- [WHAT YOU NEED TO DO]:
Filter the lines below, keeping each one that holds "besten".

(Stored data entries)
= Beginning of Section =

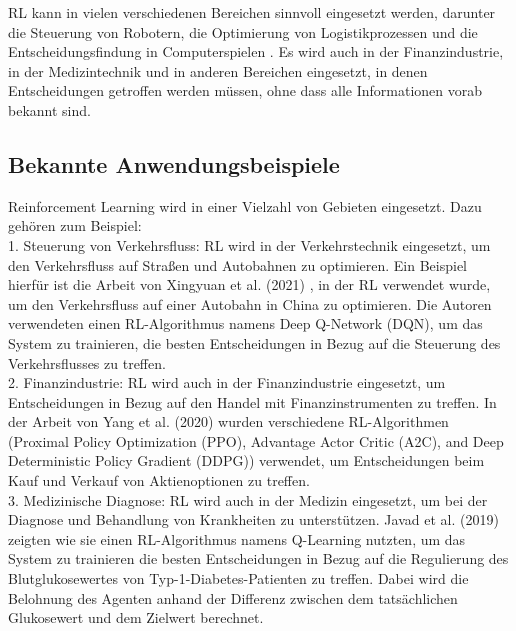\documentclass[oneside,bibliography=totocnumbered,BCOR=5mm]{scrbook}%
\theoremstyle{definition}
\theoremstyle{definition}
\theoremstyle{definition}
\theoremstyle{definition}
\theoremstyle{definition}
\theoremstyle{definition}
\begin{document}
RL kann in vielen verschiedenen Bereichen sinnvoll eingesetzt werden, darunter die Steuerung von Robotern, 
die Optimierung von Logistikprozessen und die Entscheidungsfindung in Computerspielen \autocite[Seite 1]{deepRL}. 
Es wird auch in der Finanzindustrie, in der Medizintechnik und in anderen Bereichen eingesetzt, 
in denen Entscheidungen getroffen werden müssen, ohne dass alle Informationen vorab bekannt sind. \\
\linebreak[4]


\subsection{Bekannte Anwendungsbeispiele}


Reinforcement Learning wird in einer Vielzahl von Gebieten eingesetzt. 
Dazu gehören zum Beispiel:\\


1. Steuerung von Verkehrsfluss: RL wird in der Verkehrstechnik eingesetzt, um den Verkehrsfluss auf 
Straßen und Autobahnen zu optimieren. 
Ein Beispiel hierfür ist die Arbeit von Xingyuan et al. (2021) \autocite{RLTrafficControl}, in der RL verwendet wurde, 
um den Verkehrsfluss auf einer Autobahn in China zu optimieren. 
Die Autoren verwendeten einen RL-Algorithmus namens Deep Q-Network (DQN), um das System zu trainieren, 
die besten Entscheidungen in Bezug auf die Steuerung des Verkehrsflusses zu treffen.\\


2. Finanzindustrie: RL wird auch in der Finanzindustrie eingesetzt, um Entscheidungen in Bezug 
auf den Handel mit Finanzinstrumenten zu treffen. 
In der Arbeit von Yang et al. (2020) \autocite{RLStock} wurden verschiedene RL-Algorithmen (Proximal Policy Optimization (PPO), 
Advantage Actor Critic (A2C), and Deep Deterministic Policy Gradient (DDPG)) verwendet, 
um Entscheidungen beim Kauf und Verkauf von Aktienoptionen zu treffen.\\


3. Medizinische Diagnose: RL wird auch in der Medizin eingesetzt, um bei der Diagnose und Behandlung von Krankheiten zu unterstützen. 
Javad et al. (2019) \autocite{RLDiabetes} zeigten wie sie einen RL-Algorithmus namens Q-Learning nutzten, 
um das System zu trainieren die besten Entscheidungen in Bezug auf die Regulierung des Blutglukosewertes von 
Typ-1-Diabetes-Patienten zu treffen. Dabei wird die Belohnung des Agenten anhand der Differenz zwischen dem
tatsächlichen Glukosewert und dem Zielwert berechnet.\\
\end{document}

= End of Section =

- [WORKED SOLUTION]:
die besten Entscheidungen in Bezug auf die Steuerung des Verkehrsflusses zu treffen.\\
um das System zu trainieren die besten Entscheidungen in Bezug auf die Regulierung des Blutglukosewertes von 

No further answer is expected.